Direkt nach dem verhinderten Anschlag hätte die Polizei getan, was sie in der Situation tun konnte. Inzwischen sei der Kontakt mit den offiziellen Stellen vor Ort, der Stadt und der Polizei, nicht mehr so eng.
Zuspruch Aus der Zivilgesellschaft allerdings sei viel Zuspruch gekommen, meistens in Form von Solidaritätsschreiben. Zu persönlichen Gesprächen mit Kirchenvertretern sei es nicht gekommen.
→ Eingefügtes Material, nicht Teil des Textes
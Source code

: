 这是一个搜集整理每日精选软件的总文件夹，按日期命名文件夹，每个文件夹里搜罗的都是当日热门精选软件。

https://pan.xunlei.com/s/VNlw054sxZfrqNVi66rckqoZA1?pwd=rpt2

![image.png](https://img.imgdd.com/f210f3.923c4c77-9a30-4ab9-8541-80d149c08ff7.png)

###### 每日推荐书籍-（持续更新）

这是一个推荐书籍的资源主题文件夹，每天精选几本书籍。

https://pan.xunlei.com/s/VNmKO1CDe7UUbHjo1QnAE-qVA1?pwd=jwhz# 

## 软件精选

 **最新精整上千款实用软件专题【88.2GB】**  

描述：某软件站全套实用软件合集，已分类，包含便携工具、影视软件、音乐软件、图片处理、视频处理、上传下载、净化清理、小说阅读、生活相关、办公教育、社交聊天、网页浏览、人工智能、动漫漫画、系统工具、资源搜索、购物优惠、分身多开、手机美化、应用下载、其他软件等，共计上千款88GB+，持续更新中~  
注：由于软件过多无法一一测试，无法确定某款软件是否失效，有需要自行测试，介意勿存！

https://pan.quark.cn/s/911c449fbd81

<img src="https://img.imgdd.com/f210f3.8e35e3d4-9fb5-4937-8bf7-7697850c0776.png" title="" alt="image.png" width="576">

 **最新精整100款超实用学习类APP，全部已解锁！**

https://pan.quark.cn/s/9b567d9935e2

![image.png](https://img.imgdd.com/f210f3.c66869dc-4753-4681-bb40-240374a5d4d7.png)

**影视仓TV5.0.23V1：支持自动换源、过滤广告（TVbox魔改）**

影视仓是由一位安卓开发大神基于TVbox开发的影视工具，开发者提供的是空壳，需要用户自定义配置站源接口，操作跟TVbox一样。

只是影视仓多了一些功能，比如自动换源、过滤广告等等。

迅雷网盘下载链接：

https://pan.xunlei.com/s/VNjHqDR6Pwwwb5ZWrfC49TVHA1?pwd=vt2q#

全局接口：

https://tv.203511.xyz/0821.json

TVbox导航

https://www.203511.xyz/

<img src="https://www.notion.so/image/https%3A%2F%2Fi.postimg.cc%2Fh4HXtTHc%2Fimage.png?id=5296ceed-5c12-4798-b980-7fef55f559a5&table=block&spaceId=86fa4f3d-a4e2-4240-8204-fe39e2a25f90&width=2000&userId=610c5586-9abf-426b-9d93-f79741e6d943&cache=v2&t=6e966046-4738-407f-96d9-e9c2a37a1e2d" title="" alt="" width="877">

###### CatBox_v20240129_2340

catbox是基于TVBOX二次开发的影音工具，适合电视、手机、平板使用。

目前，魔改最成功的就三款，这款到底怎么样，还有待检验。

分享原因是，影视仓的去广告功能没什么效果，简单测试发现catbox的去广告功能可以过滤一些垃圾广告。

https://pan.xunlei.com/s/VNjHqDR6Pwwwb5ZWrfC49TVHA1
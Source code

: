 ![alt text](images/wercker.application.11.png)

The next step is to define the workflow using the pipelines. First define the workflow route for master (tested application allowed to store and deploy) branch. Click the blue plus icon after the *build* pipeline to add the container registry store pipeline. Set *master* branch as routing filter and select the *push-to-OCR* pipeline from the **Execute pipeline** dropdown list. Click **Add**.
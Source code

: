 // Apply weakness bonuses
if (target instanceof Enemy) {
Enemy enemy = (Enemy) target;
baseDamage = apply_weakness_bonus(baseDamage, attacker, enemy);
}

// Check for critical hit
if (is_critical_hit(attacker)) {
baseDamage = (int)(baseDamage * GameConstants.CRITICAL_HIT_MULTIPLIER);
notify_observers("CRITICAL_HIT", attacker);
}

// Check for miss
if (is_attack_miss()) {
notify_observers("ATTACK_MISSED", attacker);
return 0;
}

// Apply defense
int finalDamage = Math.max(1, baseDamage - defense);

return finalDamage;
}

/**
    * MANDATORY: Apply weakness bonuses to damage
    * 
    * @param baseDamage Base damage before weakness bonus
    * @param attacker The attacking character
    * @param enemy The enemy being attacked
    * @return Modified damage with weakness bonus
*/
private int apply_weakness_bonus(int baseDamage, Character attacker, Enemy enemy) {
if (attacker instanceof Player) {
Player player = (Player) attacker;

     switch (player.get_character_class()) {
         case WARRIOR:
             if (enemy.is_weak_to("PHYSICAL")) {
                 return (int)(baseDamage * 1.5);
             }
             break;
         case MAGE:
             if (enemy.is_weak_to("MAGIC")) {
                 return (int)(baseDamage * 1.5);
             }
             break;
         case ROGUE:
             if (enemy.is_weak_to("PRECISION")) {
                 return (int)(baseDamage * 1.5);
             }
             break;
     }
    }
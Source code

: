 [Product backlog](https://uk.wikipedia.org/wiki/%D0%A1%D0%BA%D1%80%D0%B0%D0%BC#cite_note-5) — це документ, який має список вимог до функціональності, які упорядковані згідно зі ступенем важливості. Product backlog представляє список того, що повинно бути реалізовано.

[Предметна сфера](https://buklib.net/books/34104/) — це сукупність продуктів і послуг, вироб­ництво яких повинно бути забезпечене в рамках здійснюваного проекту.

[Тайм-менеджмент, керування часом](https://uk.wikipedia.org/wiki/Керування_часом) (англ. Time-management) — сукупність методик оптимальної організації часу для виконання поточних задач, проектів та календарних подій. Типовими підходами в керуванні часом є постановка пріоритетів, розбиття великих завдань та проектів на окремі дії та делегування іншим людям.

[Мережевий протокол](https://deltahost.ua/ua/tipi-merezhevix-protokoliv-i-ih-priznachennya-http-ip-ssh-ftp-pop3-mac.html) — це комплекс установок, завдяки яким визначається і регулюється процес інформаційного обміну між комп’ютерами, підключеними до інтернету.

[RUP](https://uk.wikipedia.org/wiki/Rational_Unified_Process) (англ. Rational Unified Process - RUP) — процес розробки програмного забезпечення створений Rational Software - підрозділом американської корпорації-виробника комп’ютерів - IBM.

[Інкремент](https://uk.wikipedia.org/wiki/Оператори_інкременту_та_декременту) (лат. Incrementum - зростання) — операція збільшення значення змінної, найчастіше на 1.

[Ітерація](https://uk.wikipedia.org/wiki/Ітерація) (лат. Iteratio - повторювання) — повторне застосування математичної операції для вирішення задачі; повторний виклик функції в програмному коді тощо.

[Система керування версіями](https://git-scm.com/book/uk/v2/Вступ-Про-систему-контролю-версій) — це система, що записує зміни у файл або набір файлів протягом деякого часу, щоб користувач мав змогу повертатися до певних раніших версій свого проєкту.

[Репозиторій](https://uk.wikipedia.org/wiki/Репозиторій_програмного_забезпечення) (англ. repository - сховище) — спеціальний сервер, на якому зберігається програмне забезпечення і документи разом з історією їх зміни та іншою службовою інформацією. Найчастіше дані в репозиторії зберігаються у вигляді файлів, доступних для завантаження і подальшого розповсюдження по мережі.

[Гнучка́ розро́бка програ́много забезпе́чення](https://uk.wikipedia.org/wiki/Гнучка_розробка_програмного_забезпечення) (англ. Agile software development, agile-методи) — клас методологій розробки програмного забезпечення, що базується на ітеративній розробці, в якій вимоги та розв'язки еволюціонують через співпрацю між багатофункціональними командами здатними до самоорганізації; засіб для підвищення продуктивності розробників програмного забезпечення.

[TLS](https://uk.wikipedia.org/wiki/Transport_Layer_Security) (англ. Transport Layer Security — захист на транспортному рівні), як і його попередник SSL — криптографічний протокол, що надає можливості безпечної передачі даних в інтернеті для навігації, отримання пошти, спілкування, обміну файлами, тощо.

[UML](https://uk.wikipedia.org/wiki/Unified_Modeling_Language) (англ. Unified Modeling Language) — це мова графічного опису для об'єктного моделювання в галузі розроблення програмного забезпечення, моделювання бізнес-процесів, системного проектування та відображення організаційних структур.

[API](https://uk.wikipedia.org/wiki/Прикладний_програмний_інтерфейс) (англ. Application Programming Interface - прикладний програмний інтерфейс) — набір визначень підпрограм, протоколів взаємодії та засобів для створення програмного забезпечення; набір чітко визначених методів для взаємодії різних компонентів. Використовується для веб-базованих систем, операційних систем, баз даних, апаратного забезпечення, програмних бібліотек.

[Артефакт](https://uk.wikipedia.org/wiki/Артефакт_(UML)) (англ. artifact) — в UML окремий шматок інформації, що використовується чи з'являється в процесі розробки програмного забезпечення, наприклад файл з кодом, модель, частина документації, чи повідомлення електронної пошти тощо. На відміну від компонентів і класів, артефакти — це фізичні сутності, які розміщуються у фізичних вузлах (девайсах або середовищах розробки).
Die muslimische Community sei sehr zurückhaltend gewesen. »Nur kleine muslimische Gemeinschaften«, sagt Feldheim, »die von den großen islamischen Verbänden bedroht werden, haben ihre Solidarität geäußert.«
Dass ein zur Tatzeit 16-Jähriger eine harte Strafe erhält, scheint fraglich.
Das Land Nordrhein-Westfalen dagegen habe entschieden gehandelt: Vertreter der Landesregierung hätten die Gemeinde besucht, man habe Gespräche geführt. »Von der Seite bekommen wir spürbare Solidarität, die sich nicht nur auf Worte beschränkt. Wenn wir Unterstützung brauchen, können wir uns an das Land wenden, und das haben wir auch schon getan.«
Signal Vom Prozess erwartet der Gemeindevorsitzende allerdings wenig: »Wir bleiben realistisch. In Wirklichkeit ist die Wahrscheinlichkeit, dass ein zur Tatzeit 16-Jähriger eine wirkungsvolle Strafe erhält, gering. Das Gericht hat wenig Möglichkeiten: Er ist jung und ein Ersttäter. Unserer Einschätzung nach wird das Urteil wenig Wirkung auf andere potenzielle Täter haben. Aber wir geben unsere Hoffnung nicht auf. Vielleicht wird doch eine Entscheidung fallen, die ein klares Signal aussendet, denn der Angriff auf die jüdische Gemeinschaft war auch ein Angriff auf die demokratische, vielfältige Gesellschaft.«
Nach Angaben der Generalstaatsanwaltschaft Düsseldorf liegt die mögliche Höchststrafe gemäß Jugendstrafrecht bei fünf Jahren Haft. Bis Ende April sind bislang insgesamt zehn Verhandlungstage angesetzt.